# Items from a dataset
╭──

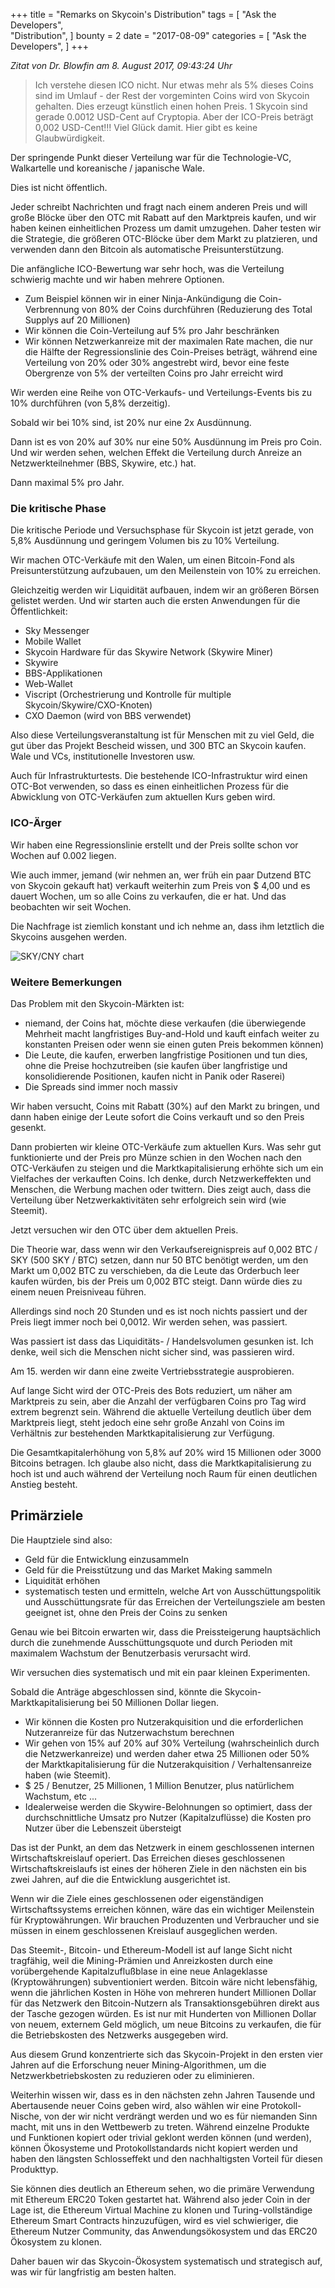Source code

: +++
title = "Remarks on Skycoin's Distribution"
tags = [
    "Ask the Developers",  
    "Distribution",
]
bounty = 2
date = "2017-08-09"
categories = [
    "Ask the Developers",
]
+++

*Zitat von Dr. Blowfin am 8. August 2017, 09:43:24 Uhr*

> Ich verstehe diesen ICO nicht.
Nur etwas mehr als 5% dieses Coins sind im Umlauf - der Rest der vorgeminten Coins wird von Skycoin gehalten.
Dies erzeugt künstlich einen hohen Preis.
1 Skycoin sind gerade 0.0012 USD-Cent auf Cryptopia.
Aber der ICO-Preis beträgt 0,002 USD-Cent!!!
Viel Glück damit.
Hier gibt es keine Glaubwürdigkeit.

Der springende Punkt dieser Verteilung war für die Technologie-VC, Walkartelle und koreanische / japanische Wale.

Dies ist nicht öffentlich.

Jeder schreibt Nachrichten und fragt nach einem anderen Preis und will große Blöcke über den OTC mit Rabatt auf den Marktpreis kaufen, und wir haben keinen einheitlichen Prozess um damit umzugehen. Daher testen wir die Strategie, die größeren OTC-Blöcke über dem Markt zu platzieren, und verwenden dann den Bitcoin als automatische Preisunterstützung.

Die anfängliche ICO-Bewertung war sehr hoch, was die Verteilung schwierig machte und wir haben mehrere Optionen.
- Zum Beispiel können wir in einer Ninja-Ankündigung die Coin-Verbrennung von 80% der Coins durchführen (Reduzierung des Total Supplys auf 20 Millionen)
- Wir können die Coin-Verteilung auf 5% pro Jahr beschränken
- Wir können Netzwerkanreize mit der maximalen Rate machen, die nur die Hälfte der Regressionslinie des Coin-Preises beträgt, während eine Verteilung von 20% oder 30% angestrebt wird, bevor eine feste Obergrenze von 5% der verteilten Coins pro Jahr erreicht wird

Wir werden eine Reihe von OTC-Verkaufs- und Verteilungs-Events bis zu 10% durchführen (von 5,8% derzeitig).

Sobald wir bei 10% sind, ist 20% nur eine 2x Ausdünnung.

Dann ist es von 20% auf 30% nur eine 50% Ausdünnung im Preis pro Coin. Und wir werden sehen, welchen Effekt die Verteilung durch Anreize an Netzwerkteilnehmer (BBS, Skywire, etc.) hat.

Dann maximal 5% pro Jahr.

### Die kritische Phase

Die kritische Periode und Versuchsphase für Skycoin ist jetzt gerade, von 5,8% Ausdünnung und geringem Volumen bis zu 10% Verteilung.

Wir machen OTC-Verkäufe mit den Walen, um einen Bitcoin-Fond als Preisunterstützung aufzubauen, um den Meilenstein von 10% zu erreichen.

Gleichzeitig werden wir Liquidität aufbauen, indem wir an größeren Börsen gelistet werden. Und wir starten auch die ersten Anwendungen für die Öffentlichkeit:

- Sky Messenger
- Mobile Wallet
- Skycoin Hardware für das Skywire Network (Skywire Miner)
- Skywire
- BBS-Applikationen
- Web-Wallet
- Viscript (Orchestrierung und Kontrolle für multiple Skycoin/Skywire/CXO-Knoten)
- CXO Daemon (wird von BBS verwendet)


Also diese Verteilungsveranstaltung ist für Menschen mit zu viel Geld, die gut über das Projekt Bescheid wissen, und 300 BTC an Skycoin kaufen. Wale und VCs, institutionelle Investoren usw.

Auch für Infrastrukturtests. Die bestehende ICO-Infrastruktur wird einen OTC-Bot verwenden, so dass es einen einheitlichen Prozess für die Abwicklung von OTC-Verkäufen zum aktuellen Kurs geben wird.

### ICO-Ärger

Wir haben eine Regressionslinie erstellt und der Preis sollte schon vor Wochen auf 0.002 liegen.

Wie auch immer, jemand (wir nehmen an, wer früh ein paar Dutzend BTC von Skycoin gekauft hat) verkauft weiterhin zum Preis von $ 4,00 und es dauert Wochen, um so alle Coins zu verkaufen, die er hat. Und das beobachten wir seit Wochen.

Die Nachfrage ist ziemlich konstant und ich nehme an, dass ihm letztlich die Skycoins ausgehen werden.

![SKY/CNY chart](https://i.imgur.com/htVlc3H.png)

### Weitere Bemerkungen

Das Problem mit den Skycoin-Märkten ist:

- niemand, der Coins hat, möchte diese verkaufen (die überwiegende Mehrheit macht langfristiges Buy-and-Hold und kauft einfach weiter zu konstanten Preisen oder wenn sie einen guten Preis bekommen können)
- Die Leute, die kaufen, erwerben langfristige Positionen und tun dies, ohne die Preise hochzutreiben (sie kaufen über langfristige und konsolidierende Positionen, kaufen nicht in Panik oder Raserei)
- Die Spreads sind immer noch massiv

Wir haben versucht, Coins mit Rabatt (30%) auf den Markt zu bringen, und dann haben einige der Leute sofort die Coins verkauft und so den Preis gesenkt.

Dann probierten wir kleine OTC-Verkäufe zum aktuellen Kurs. Was sehr gut funktionierte und der Preis pro Münze schien in den Wochen nach den OTC-Verkäufen zu steigen und die Marktkapitalisierung erhöhte sich um ein Vielfaches der verkauften Coins. Ich denke, durch Netzwerkeffekten und Menschen, die Werbung machen oder twittern. Dies zeigt auch, dass die Verteilung über Netzwerkaktivitäten sehr erfolgreich sein wird (wie Steemit).

Jetzt versuchen wir den OTC über dem aktuellen Preis.

Die Theorie war, dass wenn wir den Verkaufsereignispreis auf 0,002 BTC / SKY (500 SKY / BTC) setzen, dann nur 50 BTC benötigt werden, um den Markt um 0,002 BTC zu verschieben, da die Leute das Orderbuch leer kaufen würden, bis der Preis um 0,002 BTC steigt. Dann würde dies zu einem neuen Preisniveau führen.

Allerdings sind noch 20 Stunden und es ist noch nichts passiert und der Preis liegt immer noch bei 0,0012. Wir werden sehen, was passiert.

Was passiert ist dass das Liquiditäts- / Handelsvolumen gesunken ist. Ich denke, weil sich die Menschen nicht sicher sind, was passieren wird.

Am 15. werden wir dann eine zweite Vertriebsstrategie ausprobieren.

Auf lange Sicht wird der OTC-Preis des Bots reduziert, um näher am Marktpreis zu sein, aber die Anzahl der verfügbaren Coins pro Tag wird extrem begrenzt sein. Während die aktuelle Verteilung deutlich über dem Marktpreis liegt, steht jedoch eine sehr große Anzahl von Coins im Verhältnis zur bestehenden Marktkapitalisierung zur Verfügung.

Die Gesamtkapitalerhöhung von 5,8% auf 20% wird 15 Millionen oder 3000 Bitcoins betragen. Ich glaube also nicht, dass die Marktkapitalisierung zu hoch ist und auch während der Verteilung noch Raum für einen deutlichen Anstieg besteht.

## Primärziele

Die Hauptziele sind also:

- Geld für die Entwicklung einzusammeln
- Geld für die Preisstützung und das Market Making sammeln
- Liquidität erhöhen
- systematisch testen und ermitteln, welche Art von Ausschüttungspolitik und Ausschüttungsrate für das Erreichen der Verteilungsziele am besten geeignet ist, ohne den Preis der Coins zu senken

Genau wie bei Bitcoin erwarten wir, dass die Preissteigerung hauptsächlich durch die zunehmende Ausschüttungsquote und durch Perioden mit maximalem Wachstum der Benutzerbasis verursacht wird.

Wir versuchen dies systematisch und mit ein paar kleinen Experimenten.

Sobald die Anträge abgeschlossen sind, könnte die Skycoin-Marktkapitalisierung bei 50 Millionen Dollar liegen.

- Wir können die Kosten pro Nutzerakquisition und die erforderlichen Nutzeranreize für das Nutzerwachstum berechnen
- Wir gehen von 15% auf 20% auf 30% Verteilung (wahrscheinlich durch die Netzwerkanreize) und werden daher etwa 25 Millionen oder 50% der Marktkapitalisierung für die Nutzerakquisition / Verhaltensanreize haben (wie Steemit).
- $ 25 / Benutzer, 25 Millionen, 1 Million Benutzer, plus natürlichem Wachstum, etc ...
- Idealerweise werden die Skywire-Belohnungen so optimiert, dass der durchschnittliche Umsatz pro Nutzer (Kapitalzuflüsse) die Kosten pro Nutzer über die Lebenszeit übersteigt

Das ist der Punkt, an dem das Netzwerk in einem geschlossenen internen Wirtschaftskreislauf operiert. Das Erreichen dieses geschlossenen Wirtschaftskreislaufs ist eines der höheren Ziele in den nächsten ein bis zwei Jahren, auf die die Entwicklung ausgerichtet ist.

Wenn wir die Ziele eines geschlossenen oder eigenständigen Wirtschaftssystems erreichen können, wäre das ein wichtiger Meilenstein für Kryptowährungen. Wir brauchen Produzenten und Verbraucher und sie müssen in einem geschlossenen Kreislauf ausgeglichen werden.

Das Steemit-, Bitcoin- und Ethereum-Modell ist auf lange Sicht nicht tragfähig, weil die Mining-Prämien und Anreizkosten durch eine vorübergehende Kapitalzuflußblase in eine neue Anlageklasse (Kryptowährungen) subventioniert werden. Bitcoin wäre nicht lebensfähig, wenn die jährlichen Kosten in Höhe von mehreren hundert Millionen Dollar für das Netzwerk den Bitcoin-Nutzern als Transaktionsgebühren direkt aus der Tasche gezogen würden. Es ist nur mit Hunderten von Millionen Dollar von neuem, externem Geld möglich, um neue Bitcoins zu verkaufen, die für die Betriebskosten des Netzwerks ausgegeben wird.

Aus diesem Grund konzentrierte sich das Skycoin-Projekt in den ersten vier Jahren auf die Erforschung neuer Mining-Algorithmen, um die Netzwerkbetriebskosten zu reduzieren oder zu eliminieren.

Weiterhin wissen wir, dass es in den nächsten zehn Jahren Tausende und Abertausende neuer Coins geben wird, also wählen wir eine Protokoll-Nische, von der wir nicht verdrängt werden und wo es für niemanden Sinn macht, mit uns in den Wettbewerb zu treten. Während einzelne Produkte und Funktionen kopiert oder trivial geklont werden können (und werden), können Ökosysteme und Protokollstandards nicht kopiert werden und haben den längsten Schlosseffekt und den nachhaltigsten Vorteil für diesen Produkttyp.

Sie können dies deutlich an Ethereum sehen, wo die primäre Verwendung mit Ethereum ERC20 Token gestartet hat. Während also jeder Coin in der Lage ist, die Ethereum Virtual Machine zu klonen und Turing-vollständige Ethereum Smart Contracts hinzuzufügen, wird es viel schwieriger, die Ethereum Nutzer Community, das Anwendungsökosystem und das ERC20 Ökosystem zu klonen.

Daher bauen wir das Skycoin-Ökosystem systematisch und strategisch auf, was wir für langfristig am besten halten.
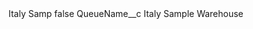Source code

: <?xml version="1.0" encoding="UTF-8"?>
<CustomMetadata xmlns="http://soap.sforce.com/2006/04/metadata" xmlns:xsi="http://www.w3.org/2001/XMLSchema-instance" xmlns:xsd="http://www.w3.org/2001/XMLSchema">
    <label>Italy Samp</label>
    <protected>false</protected>
    <values>
        <field>QueueName__c</field>
        <value xsi:type="xsd:string">Italy Sample Warehouse</value>
    </values>
</CustomMetadata>
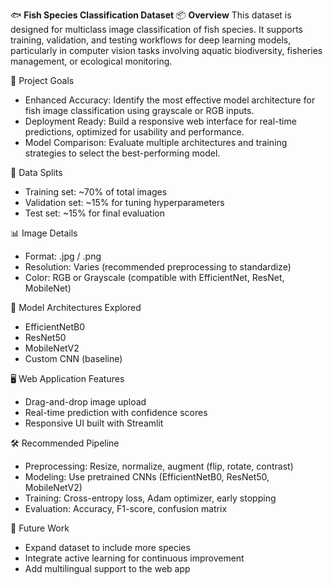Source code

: 🐟 **Fish Species Classification Dataset**
📦 **Overview**
This dataset is designed for multiclass image classification of fish species. It supports training, validation, and testing workflows for deep learning models, particularly in computer vision tasks involving aquatic biodiversity, fisheries management, or ecological monitoring.

🚀 Project Goals
- Enhanced Accuracy: Identify the most effective model architecture for fish image classification using grayscale or RGB inputs.
- Deployment Ready: Build a responsive web interface for real-time predictions, optimized for usability and performance.
- Model Comparison: Evaluate multiple architectures and training strategies to select the best-performing model.

🧪 Data Splits
- Training set: ~70% of total images
- Validation set: ~15% for tuning hyperparameters
- Test set: ~15% for final evaluation
  
📊 Image Details
- Format: .jpg / .png
- Resolution: Varies (recommended preprocessing to standardize)
- Color: RGB or Grayscale (compatible with EfficientNet, ResNet, MobileNet)
  
🧠 Model Architectures Explored
- EfficientNetB0
- ResNet50
- MobileNetV2
- Custom CNN (baseline)
  
🖥️ Web Application Features
- Drag-and-drop image upload
- Real-time prediction with confidence scores
- Responsive UI built with Streamlit 

🛠️ Recommended Pipeline
- Preprocessing: Resize, normalize, augment (flip, rotate, contrast)
- Modeling: Use pretrained CNNs (EfficientNetB0, ResNet50, MobileNetV2)
- Training: Cross-entropy loss, Adam optimizer, early stopping
- Evaluation: Accuracy, F1-score, confusion matrix

📌 Future Work
- Expand dataset to include more species
- Integrate active learning for continuous improvement
- Add multilingual support to the web app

╰──

# What is expected
Please restate the lines above exactly, starting at the first line of the data and stopping at the line containing "Sobald wir bei", which is included. Omit pictures.

# Result below
Source code

: +++
title = "Remarks on Skycoin's Distribution"
tags = [
    "Ask the Developers",  
    "Distribution",
]
bounty = 2
date = "2017-08-09"
categories = [
    "Ask the Developers",
]
+++

*Zitat von Dr. Blowfin am 8. August 2017, 09:43:24 Uhr*

> Ich verstehe diesen ICO nicht.
Nur etwas mehr als 5% dieses Coins sind im Umlauf - der Rest der vorgeminten Coins wird von Skycoin gehalten.
Dies erzeugt künstlich einen hohen Preis.
1 Skycoin sind gerade 0.0012 USD-Cent auf Cryptopia.
Aber der ICO-Preis beträgt 0,002 USD-Cent!!!
Viel Glück damit.
Hier gibt es keine Glaubwürdigkeit.

Der springende Punkt dieser Verteilung war für die Technologie-VC, Walkartelle und koreanische / japanische Wale.

Dies ist nicht öffentlich.

Jeder schreibt Nachrichten und fragt nach einem anderen Preis und will große Blöcke über den OTC mit Rabatt auf den Marktpreis kaufen, und wir haben keinen einheitlichen Prozess um damit umzugehen. Daher testen wir die Strategie, die größeren OTC-Blöcke über dem Markt zu platzieren, und verwenden dann den Bitcoin als automatische Preisunterstützung.

Die anfängliche ICO-Bewertung war sehr hoch, was die Verteilung schwierig machte und wir haben mehrere Optionen.
- Zum Beispiel können wir in einer Ninja-Ankündigung die Coin-Verbrennung von 80% der Coins durchführen (Reduzierung des Total Supplys auf 20 Millionen)
- Wir können die Coin-Verteilung auf 5% pro Jahr beschränken
- Wir können Netzwerkanreize mit der maximalen Rate machen, die nur die Hälfte der Regressionslinie des Coin-Preises beträgt, während eine Verteilung von 20% oder 30% angestrebt wird, bevor eine feste Obergrenze von 5% der verteilten Coins pro Jahr erreicht wird

Wir werden eine Reihe von OTC-Verkaufs- und Verteilungs-Events bis zu 10% durchführen (von 5,8% derzeitig).

Sobald wir bei 10% sind, ist 20% nur eine 2x Ausdünnung.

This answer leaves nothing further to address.